Your partner or close friend can't meet all your needs. That is an unreasonable expectation. In addition to your partner's support, you can obtain support and encouragement from others. Having a friend to talk with, a minister or therapist to guide you, and family members to laugh with places less demand on your partner.
Also, when you do turn to your partner for support, recognize what is a reasonable expectation. For instance, a young couple had a miscarriage but the wife believed her husband didn't care about her or the lost child because he wasn't openly grieving as she was. In this case, she most likely needed emotional support from her husband during this time of sorrow, but saw his lack of emotion as rejection of her way of grieving. However, he thought the best way he could support her was to let her feel her emotions without burdening her with his grief. When you need support, recognize what you need and clearly communicate with your friend or partner about your need.
You are most likely to obtain the support you require if you can clearly identify what you need. So often people have expectations of others that are vaguely defined but they feel ignored and rejected when those expectations aren't met.
Ask yourself what is it that you want. Be specific in what this looks like. For instance, many times I've had women tell me “I want my husband to show me that he loves me” but then they don't have a specific idea of how he could do this: “Well, I'd know it when I see it” or “It needs to be his idea to be meaningful.” These are unreasonable expectations—if she doesn't know exactly what she wants, how can her husband know?

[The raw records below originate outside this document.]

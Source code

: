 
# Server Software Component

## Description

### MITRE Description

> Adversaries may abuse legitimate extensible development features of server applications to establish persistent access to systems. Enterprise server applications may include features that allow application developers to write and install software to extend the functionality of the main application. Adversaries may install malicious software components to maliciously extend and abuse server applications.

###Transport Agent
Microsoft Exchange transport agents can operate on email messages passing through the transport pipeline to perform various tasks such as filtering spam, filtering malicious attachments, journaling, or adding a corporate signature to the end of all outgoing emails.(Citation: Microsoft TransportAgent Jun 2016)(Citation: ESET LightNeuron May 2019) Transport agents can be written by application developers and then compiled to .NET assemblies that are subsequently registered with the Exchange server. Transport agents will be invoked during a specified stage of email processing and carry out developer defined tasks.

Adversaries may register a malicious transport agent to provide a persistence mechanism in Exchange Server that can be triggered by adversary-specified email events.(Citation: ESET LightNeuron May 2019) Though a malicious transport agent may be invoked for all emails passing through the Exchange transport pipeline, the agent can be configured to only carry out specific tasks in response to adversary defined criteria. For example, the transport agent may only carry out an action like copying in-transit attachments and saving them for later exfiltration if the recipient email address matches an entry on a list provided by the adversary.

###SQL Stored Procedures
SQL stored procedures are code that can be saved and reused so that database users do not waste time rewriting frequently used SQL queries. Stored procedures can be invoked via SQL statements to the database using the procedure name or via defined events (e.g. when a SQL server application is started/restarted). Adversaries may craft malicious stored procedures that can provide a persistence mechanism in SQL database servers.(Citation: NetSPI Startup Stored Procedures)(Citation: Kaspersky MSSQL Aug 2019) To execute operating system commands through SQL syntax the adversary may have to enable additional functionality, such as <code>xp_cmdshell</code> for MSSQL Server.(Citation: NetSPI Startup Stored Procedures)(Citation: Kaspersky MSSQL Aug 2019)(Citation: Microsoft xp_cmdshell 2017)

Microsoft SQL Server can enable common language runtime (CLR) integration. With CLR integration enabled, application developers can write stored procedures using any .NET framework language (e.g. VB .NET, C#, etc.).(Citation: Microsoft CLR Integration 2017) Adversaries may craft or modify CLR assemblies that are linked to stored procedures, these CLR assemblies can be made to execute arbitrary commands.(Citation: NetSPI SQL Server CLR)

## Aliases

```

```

1) Clear and specific. Once you have a specific idea of what you need, make a request of your partner. For instance, a specific way that a partner might show love is to give a hug. If you determine that you need to be hugged more, ask your partner to give you a hug.

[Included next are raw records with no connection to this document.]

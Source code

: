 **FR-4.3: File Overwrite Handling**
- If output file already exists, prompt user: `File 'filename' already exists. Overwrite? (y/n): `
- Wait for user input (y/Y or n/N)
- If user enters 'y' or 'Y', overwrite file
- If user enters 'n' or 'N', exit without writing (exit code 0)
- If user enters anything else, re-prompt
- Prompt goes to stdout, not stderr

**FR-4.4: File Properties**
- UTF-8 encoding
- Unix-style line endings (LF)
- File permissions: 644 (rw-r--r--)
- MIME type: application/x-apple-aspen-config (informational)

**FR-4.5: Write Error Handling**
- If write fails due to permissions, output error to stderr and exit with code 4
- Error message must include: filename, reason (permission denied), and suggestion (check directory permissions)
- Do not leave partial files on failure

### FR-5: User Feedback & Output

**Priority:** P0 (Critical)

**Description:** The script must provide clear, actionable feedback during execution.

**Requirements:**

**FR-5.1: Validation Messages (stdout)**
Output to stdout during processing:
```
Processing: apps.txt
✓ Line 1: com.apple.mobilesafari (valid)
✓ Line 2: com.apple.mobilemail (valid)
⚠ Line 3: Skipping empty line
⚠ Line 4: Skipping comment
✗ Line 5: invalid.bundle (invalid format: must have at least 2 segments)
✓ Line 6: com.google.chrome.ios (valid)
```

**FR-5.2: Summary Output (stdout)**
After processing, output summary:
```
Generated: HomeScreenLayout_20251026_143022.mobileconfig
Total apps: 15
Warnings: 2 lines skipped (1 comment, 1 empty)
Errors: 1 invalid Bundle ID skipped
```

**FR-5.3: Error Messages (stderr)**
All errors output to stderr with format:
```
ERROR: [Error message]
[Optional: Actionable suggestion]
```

2) Present moment. It is best to focus on what you need in the present moment rather than telling your partner generally what you need in the future. Instead of “I need you to hug me more” say “Give me a hug.” The reason for this is because we can easily be forgetful about changes to be made in the future. The rejection sensitive person takes forgetfulness as rejection “I told him I need him to hug me more and he didn't do it!”
3) Reasonable. Make your request reasonable. Often, this requires a discussion with your partner, not just your belief in what your partner should do.
Your partner cannot meet all your needs. Sometimes your needs come into conflict and to meet one person's needs means the other's must go unmet. Therefore, it is important to have other sources for support. Instead of viewing your partner as rejecting of your needs when your partner can't meet your needs, recognize it is not rejection when one person can't meet all the needs of another person.